> Exercise details
Write each entry out once more, please, precisely as shown.

(Dataset entries)
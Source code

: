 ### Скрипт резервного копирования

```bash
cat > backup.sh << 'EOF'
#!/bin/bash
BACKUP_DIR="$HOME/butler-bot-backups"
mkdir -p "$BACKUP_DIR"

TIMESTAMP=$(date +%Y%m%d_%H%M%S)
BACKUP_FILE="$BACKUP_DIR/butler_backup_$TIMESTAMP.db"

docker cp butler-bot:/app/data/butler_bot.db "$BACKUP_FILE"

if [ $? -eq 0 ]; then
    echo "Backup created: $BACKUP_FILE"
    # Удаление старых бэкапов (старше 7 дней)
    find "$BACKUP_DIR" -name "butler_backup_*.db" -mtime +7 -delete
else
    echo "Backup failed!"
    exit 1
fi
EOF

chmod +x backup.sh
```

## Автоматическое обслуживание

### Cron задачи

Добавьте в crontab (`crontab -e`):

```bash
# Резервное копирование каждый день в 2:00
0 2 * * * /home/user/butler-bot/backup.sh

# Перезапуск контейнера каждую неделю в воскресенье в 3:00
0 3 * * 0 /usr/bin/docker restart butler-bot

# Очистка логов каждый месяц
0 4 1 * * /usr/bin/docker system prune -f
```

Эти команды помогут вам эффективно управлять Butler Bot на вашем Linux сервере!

> Reply
Source code

: ### Скрипт резервного копирования

```bash
cat > backup.sh << 'EOF'
#!/bin/bash
BACKUP_DIR="$HOME/butler-bot-backups"
mkdir -p "$BACKUP_DIR"

TIMESTAMP=$(date +%Y%m%d_%H%M%S)
BACKUP_FILE="$BACKUP_DIR/butler_backup_$TIMESTAMP.db"

docker cp butler-bot:/app/data/butler_bot.db "$BACKUP_FILE"

if [ $? -eq 0 ]; then
    echo "Backup created: $BACKUP_FILE"
    # Удаление старых бэкапов (старше 7 дней)
    find "$BACKUP_DIR" -name "butler_backup_*.db" -mtime +7 -delete
else
    echo "Backup failed!"
    exit 1
fi
EOF

chmod +x backup.sh
```

## Автоматическое обслуживание

### Cron задачи

Добавьте в crontab (`crontab -e`):

```bash
# Резервное копирование каждый день в 2:00
0 2 * * * /home/user/butler-bot/backup.sh

# Перезапуск контейнера каждую неделю в воскресенье в 3:00
0 3 * * 0 /usr/bin/docker restart butler-bot

# Очистка логов каждый месяц
0 4 1 * * /usr/bin/docker system prune -f
```

Эти команды помогут вам эффективно управлять Butler Bot на вашем Linux сервере!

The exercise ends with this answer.